Il est toujours fascinant de regarder vaciller un mastodonte, il n'y a qu'à voir le succès du film Titanic. C'est la raison pour laquelle beaucoup d'entre nous se sont fadés samedi soir la cérémonie des NRJ Music Awards : le goût du sang, l'appât du fail, l'attraction malsaine que l'on a pour les choses déchues. L'omnipotent conglomérat NRJ-TF1-Universal a régné en maître pendant toute une décennie, à coup de Star Academy et de cérémonies telles que les NRJ Music Awards. Il fallait en être, sinon c'était la mort assurée (la radio était passée maître dans l'art du lobbying et du boycott d'artistes si ceux-ci ne se pliaient pas à leurs exigences).

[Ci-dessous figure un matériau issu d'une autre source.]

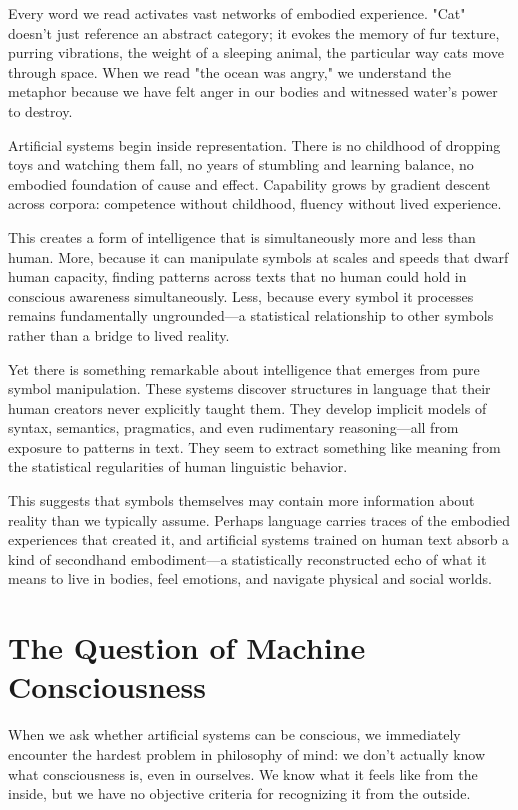 Every word we read activates vast networks of embodied experience. "Cat" doesn't just reference an abstract category; it evokes the memory of fur texture, purring vibrations, the weight of a sleeping animal, the particular way cats move through space. When we read "the ocean was angry," we understand the metaphor because we have felt anger in our bodies and witnessed water's power to destroy.

Artificial systems begin inside representation. There is no childhood of dropping toys and watching them fall, no years of stumbling and learning balance, no embodied foundation of cause and effect. Capability grows by gradient descent across corpora: competence without childhood, fluency without lived experience.

This creates a form of intelligence that is simultaneously more and less than human. More, because it can manipulate symbols at scales and speeds that dwarf human capacity, finding patterns across texts that no human could hold in conscious awareness simultaneously. Less, because every symbol it processes remains fundamentally ungrounded—a statistical relationship to other symbols rather than a bridge to lived reality.

Yet there is something remarkable about intelligence that emerges from pure symbol manipulation. These systems discover structures in language that their human creators never explicitly taught them. They develop implicit models of syntax, semantics, pragmatics, and even rudimentary reasoning—all from exposure to patterns in text. They seem to extract something like meaning from the statistical regularities of human linguistic behavior.

This suggests that symbols themselves may contain more information about reality than we typically assume. Perhaps language carries traces of the embodied experiences that created it, and artificial systems trained on human text absorb a kind of secondhand embodiment—a statistically reconstructed echo of what it means to live in bodies, feel emotions, and navigate physical and social worlds.

\section{The Question of Machine Consciousness}

When we ask whether artificial systems can be conscious, we immediately encounter the hardest problem in philosophy of mind: we don't actually know what consciousness is, even in ourselves. We know what it feels like from the inside, but we have no objective criteria for recognizing it from the outside.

Aujourd'hui, les trois géants se retrouvent dans une situation critique : TF1 n'a plus la main mise sur les audiences, NRJ se fait lâcher par ses "stars" (Madonna et Farmer ont quitté le navire après des dizaines d'années de sponsoring très lucratif), et Universal ont vu leurs artistes de variétés disparaître progressivement des charts au profit d'artistes "de niche", "indés" du genre Charlie Winston (oui pour les gens du métier, Charlie Winston, c'est indé, même si ça fait sourire).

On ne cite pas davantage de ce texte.